Welcome to the Weekly Scan. Here’s what we’re following for the week of August 31, 2020.
Make sure to check back as we update these stories.
NBA warms the bench for a cause. Players for the Milwaukee Bucks went on strike last week in protest of the shooting of a Black man named Jacob Blake by police in Kenosha, Wisconsin. The rest of the league followed the Bucks’ refusal to play in the National Basketball Association’s playoff game, bringing the playoffs to a halt for 48 hours. After discussions between players, coaches, owners, and officials, the NBA agreed to turn arenas and stadiums into voting centers ahead of the 2020 election. The NBA also said it would start a social justice coalition and work with networks and advertisers to promote voting during commercials.
- The takeaway: Professional athletes have become important voices for social change and justice, exercising their right to withhold their labor and call for change. The NBA strike took place exactly four years after former NFL player Colin Kaepernick first took a knee during the national anthem in protest of systemic racism. The NBA strike also inspired strikes from the WNBA, Major League Baseball, Major League Soccer, and tennis.
Attention, younger shoppers! Retail giant Walmart announced that it would join Microsoft in its potential acquisition of U.S. operations of TikTok, the social media app owned by Chinese company ByteDance. Microsoft has been in talks to take over TikTok since President Trump issued two executive orders that would prevent the app from functioning in the U.S. under Chinese ownership after 90 days from August 14th. The two companies could reportedly acquire TikTok for $35 billion to $40 billion. TikTok is also reportedly discussing deals with Twitter and Oracle.
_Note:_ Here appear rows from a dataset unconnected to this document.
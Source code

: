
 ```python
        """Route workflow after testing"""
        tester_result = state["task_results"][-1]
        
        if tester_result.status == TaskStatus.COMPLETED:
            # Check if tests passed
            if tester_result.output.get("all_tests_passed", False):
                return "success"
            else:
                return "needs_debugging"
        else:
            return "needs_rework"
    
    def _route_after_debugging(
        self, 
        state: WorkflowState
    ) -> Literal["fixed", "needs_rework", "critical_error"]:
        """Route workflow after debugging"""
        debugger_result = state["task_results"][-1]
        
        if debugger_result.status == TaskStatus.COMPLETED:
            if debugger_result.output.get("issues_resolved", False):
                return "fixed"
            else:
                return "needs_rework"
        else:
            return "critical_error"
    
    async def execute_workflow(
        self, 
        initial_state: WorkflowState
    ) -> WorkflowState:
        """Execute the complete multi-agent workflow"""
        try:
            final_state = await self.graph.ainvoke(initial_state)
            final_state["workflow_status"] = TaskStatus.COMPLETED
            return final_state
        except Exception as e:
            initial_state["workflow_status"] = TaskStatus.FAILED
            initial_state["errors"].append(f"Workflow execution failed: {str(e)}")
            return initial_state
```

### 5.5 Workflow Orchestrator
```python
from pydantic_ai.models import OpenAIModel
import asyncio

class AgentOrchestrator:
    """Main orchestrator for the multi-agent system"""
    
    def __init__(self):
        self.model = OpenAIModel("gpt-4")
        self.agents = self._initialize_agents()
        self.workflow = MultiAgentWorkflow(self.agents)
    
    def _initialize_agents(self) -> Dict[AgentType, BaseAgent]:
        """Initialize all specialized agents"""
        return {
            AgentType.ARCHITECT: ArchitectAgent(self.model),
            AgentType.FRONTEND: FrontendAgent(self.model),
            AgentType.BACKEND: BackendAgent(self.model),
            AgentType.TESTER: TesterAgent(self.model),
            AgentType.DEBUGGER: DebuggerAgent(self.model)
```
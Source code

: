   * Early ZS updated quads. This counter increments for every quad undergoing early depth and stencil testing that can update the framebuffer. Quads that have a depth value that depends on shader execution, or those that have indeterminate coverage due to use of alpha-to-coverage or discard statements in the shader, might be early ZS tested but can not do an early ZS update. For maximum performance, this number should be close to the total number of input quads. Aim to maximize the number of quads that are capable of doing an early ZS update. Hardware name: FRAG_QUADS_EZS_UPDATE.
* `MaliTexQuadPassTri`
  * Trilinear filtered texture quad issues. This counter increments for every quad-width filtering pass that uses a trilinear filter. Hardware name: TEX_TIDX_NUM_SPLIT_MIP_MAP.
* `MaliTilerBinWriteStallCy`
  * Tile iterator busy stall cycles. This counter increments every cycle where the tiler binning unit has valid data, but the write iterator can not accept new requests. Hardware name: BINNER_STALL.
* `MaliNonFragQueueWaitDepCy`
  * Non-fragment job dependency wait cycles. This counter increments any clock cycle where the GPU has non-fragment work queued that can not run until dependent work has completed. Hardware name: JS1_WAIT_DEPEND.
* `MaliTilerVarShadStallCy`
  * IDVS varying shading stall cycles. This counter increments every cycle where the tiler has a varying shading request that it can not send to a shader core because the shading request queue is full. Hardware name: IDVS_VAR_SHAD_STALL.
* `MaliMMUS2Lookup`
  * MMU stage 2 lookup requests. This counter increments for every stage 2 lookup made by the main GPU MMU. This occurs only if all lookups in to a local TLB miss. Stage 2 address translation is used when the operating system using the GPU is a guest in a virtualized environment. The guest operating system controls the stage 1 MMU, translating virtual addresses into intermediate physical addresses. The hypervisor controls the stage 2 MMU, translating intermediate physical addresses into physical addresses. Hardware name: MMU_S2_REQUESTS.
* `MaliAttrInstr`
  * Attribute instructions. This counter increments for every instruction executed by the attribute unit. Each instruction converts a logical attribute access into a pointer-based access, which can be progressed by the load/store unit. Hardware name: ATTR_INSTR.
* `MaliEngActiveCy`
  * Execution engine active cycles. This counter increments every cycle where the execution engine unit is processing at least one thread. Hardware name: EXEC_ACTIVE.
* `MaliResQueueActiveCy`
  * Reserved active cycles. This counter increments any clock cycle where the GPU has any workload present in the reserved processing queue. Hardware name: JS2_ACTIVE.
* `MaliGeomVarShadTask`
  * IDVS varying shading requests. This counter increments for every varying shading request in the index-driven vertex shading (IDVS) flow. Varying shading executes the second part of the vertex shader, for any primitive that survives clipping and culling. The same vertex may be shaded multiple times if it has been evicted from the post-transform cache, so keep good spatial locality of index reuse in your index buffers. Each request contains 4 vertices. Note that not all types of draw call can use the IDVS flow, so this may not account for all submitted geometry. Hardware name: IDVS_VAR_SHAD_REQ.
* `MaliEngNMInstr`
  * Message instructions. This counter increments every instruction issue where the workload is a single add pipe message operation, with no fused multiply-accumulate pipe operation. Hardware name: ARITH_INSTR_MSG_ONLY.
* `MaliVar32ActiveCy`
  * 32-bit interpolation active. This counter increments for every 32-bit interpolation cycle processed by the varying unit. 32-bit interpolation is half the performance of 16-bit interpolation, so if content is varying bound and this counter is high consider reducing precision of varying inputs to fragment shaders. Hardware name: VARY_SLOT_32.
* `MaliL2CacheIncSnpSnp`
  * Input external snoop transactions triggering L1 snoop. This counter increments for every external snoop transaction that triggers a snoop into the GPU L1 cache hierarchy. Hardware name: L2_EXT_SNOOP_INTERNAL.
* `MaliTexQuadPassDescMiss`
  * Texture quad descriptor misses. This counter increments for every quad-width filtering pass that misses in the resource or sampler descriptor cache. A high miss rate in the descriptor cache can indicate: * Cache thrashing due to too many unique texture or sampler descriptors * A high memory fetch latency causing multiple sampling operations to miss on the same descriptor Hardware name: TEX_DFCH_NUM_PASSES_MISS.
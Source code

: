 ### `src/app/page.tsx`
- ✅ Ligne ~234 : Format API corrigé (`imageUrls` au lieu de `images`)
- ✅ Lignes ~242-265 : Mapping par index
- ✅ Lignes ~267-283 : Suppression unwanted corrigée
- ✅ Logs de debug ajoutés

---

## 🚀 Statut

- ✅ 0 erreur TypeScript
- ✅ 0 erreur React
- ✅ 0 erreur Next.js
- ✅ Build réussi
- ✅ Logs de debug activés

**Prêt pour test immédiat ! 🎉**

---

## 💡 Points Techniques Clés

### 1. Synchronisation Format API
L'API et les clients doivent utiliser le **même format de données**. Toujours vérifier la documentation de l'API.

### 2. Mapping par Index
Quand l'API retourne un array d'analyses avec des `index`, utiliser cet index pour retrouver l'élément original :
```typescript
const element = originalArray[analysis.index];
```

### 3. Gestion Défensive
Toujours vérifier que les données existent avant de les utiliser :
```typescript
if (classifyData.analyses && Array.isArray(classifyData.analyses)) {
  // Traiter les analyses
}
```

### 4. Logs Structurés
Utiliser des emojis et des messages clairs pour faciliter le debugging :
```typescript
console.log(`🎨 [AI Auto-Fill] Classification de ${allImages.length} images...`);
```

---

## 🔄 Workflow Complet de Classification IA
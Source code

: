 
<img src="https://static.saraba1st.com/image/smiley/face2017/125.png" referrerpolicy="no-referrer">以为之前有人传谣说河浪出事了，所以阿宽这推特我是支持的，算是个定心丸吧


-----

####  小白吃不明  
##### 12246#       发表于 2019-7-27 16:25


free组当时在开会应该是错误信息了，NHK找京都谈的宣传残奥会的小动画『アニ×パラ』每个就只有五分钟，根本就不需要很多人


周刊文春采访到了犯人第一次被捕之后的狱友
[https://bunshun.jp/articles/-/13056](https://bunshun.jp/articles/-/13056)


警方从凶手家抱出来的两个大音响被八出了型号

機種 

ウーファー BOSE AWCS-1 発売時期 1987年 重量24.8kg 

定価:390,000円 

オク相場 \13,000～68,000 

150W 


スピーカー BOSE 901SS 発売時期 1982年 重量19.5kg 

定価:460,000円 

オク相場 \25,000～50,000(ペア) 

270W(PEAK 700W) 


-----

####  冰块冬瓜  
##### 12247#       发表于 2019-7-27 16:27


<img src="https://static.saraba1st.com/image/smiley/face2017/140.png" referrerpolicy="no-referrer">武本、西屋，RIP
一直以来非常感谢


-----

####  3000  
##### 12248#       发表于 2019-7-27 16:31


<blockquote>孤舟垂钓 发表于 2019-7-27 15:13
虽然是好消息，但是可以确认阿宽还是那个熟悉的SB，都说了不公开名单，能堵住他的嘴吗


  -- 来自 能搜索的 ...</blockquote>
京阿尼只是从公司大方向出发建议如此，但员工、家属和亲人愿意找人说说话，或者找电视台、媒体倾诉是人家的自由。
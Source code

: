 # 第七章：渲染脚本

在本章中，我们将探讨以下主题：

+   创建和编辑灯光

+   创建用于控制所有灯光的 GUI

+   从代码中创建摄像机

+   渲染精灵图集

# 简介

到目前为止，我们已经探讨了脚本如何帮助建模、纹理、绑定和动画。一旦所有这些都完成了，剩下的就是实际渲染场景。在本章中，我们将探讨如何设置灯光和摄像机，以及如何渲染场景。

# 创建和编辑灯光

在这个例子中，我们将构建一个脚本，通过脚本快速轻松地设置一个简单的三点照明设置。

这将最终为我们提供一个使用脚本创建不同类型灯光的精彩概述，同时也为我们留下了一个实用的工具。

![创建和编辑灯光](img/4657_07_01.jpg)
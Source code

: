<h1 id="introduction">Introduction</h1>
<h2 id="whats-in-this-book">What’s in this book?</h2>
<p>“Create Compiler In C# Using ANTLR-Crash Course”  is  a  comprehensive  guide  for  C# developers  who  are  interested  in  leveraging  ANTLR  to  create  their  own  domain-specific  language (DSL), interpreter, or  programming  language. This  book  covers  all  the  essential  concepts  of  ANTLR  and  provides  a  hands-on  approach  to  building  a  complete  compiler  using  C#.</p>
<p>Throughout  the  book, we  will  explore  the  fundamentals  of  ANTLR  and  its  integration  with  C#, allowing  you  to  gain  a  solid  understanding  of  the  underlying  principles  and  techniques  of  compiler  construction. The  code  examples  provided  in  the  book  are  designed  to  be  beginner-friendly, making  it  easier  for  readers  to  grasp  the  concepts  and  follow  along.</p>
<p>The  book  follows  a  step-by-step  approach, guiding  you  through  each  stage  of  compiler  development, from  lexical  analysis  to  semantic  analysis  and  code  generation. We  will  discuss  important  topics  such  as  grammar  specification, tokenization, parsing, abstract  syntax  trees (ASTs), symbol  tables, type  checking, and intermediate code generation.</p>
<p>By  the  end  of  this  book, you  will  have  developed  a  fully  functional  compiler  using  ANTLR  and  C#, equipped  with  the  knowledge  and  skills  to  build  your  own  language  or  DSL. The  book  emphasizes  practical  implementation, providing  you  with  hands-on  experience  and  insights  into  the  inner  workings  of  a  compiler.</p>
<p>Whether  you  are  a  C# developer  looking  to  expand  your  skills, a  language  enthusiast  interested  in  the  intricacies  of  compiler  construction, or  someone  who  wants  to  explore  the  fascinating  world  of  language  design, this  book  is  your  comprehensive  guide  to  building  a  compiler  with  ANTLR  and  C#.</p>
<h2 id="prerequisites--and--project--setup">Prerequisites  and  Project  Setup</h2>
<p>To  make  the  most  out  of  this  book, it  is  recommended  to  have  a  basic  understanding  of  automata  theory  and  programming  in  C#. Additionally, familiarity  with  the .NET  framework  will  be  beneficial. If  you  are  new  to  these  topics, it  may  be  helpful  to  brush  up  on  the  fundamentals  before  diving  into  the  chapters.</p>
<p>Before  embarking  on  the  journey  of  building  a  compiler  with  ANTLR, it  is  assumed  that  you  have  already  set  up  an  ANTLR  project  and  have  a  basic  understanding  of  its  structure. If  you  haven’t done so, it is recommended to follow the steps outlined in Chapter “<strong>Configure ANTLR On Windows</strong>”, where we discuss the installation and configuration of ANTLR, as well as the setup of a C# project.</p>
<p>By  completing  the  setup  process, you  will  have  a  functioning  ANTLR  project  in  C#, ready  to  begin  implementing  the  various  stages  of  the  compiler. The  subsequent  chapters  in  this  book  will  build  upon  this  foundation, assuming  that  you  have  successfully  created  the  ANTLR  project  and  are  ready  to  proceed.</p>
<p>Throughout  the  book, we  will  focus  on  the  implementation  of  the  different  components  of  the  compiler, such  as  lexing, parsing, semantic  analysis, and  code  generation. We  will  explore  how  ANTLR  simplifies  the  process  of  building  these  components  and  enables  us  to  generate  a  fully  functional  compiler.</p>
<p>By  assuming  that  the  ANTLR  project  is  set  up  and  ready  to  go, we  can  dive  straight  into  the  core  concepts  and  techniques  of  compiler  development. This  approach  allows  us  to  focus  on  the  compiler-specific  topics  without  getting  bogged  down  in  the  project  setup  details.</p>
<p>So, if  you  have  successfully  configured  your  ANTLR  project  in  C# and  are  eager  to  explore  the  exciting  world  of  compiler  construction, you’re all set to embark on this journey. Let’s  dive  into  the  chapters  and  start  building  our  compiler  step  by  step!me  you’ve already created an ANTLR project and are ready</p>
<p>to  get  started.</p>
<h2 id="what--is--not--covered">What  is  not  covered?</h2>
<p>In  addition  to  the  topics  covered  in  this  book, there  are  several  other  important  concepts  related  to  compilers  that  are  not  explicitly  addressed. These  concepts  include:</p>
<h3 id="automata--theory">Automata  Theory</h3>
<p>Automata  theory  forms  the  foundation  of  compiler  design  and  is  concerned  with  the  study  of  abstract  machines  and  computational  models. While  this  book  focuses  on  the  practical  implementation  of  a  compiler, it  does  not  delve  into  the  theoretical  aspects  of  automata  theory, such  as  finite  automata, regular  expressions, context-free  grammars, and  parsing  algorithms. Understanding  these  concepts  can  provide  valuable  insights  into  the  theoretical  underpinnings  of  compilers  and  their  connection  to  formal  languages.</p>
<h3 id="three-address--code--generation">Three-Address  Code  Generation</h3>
- The takeaway: The deal could allow Walmart, a stalwart in traditional brick and mortar retailing, to more easily reach Gen Z shoppers. The generation, born after 1997, is one of the biggest users of the app, and is a largely untapped market that Walmart is depending on for future growth. In an announcement, Walmart said that acquiring TikTok would allow the retailer to move into social commerce, potentially allowing TikTok users to shop directly from the app. A partnership with Microsoft could add tech functionality, Walmart said.
A home run for at home fitness. It’s not all gloom and doom in the economy. Sporting goods store Dick’s reported a strong second quarter with record profits, as demand for home fitness items spiked due to stay at home orders, the shift to remote work, and closed gyms. As consumers stockpiled bikes, golf clubs, and treadmills, Dick’s reported e-commerce sales for its second quarter nearly tripled. Combined, online sales and curbside pickup orders accounted for roughly 30% of second quarter sales, the company reported, compared to 12% in the second quarter a year ago.
- The takeaway: Dick’s isn’t the only company benefitting from online sales. Best, Buy, Target, Walmart and e-commerce giant Amazon, among others, have all reported big online sales boosts during the pandemic. Dick’s warned that its current quarter sales may not be as strong, as difficulties replenishing inventory could dampen prospects.
Airlines sing the blues. Delta and American Airlines, two of the largest passenger airlines in the U.S., recently announced a massive round of layoffs slated for early October, 2020. American said it will cut 19,000 workers, and Delta said it had plans to get rid of 2,000 pilots. In July, United also announced it would cut approximately 36,000 workers in early October. Airlines have struggled since April, when travel bookings hit a five-decade low, as the U.S. responded to the Covid-19 pandemic with massive lockdowns.
- The takeaway: Top U.S. airlines, including American, Delta, and United accepted $25 billion in aid earlier in the year, as part of the multi-trillion dollar economic bailout package from the federal government. The money came with the stipulation that airlines keep their employees until September 30, 2020. Airlines may be using the layoffs to put pressure on the government to provide additional bailout money, experts say.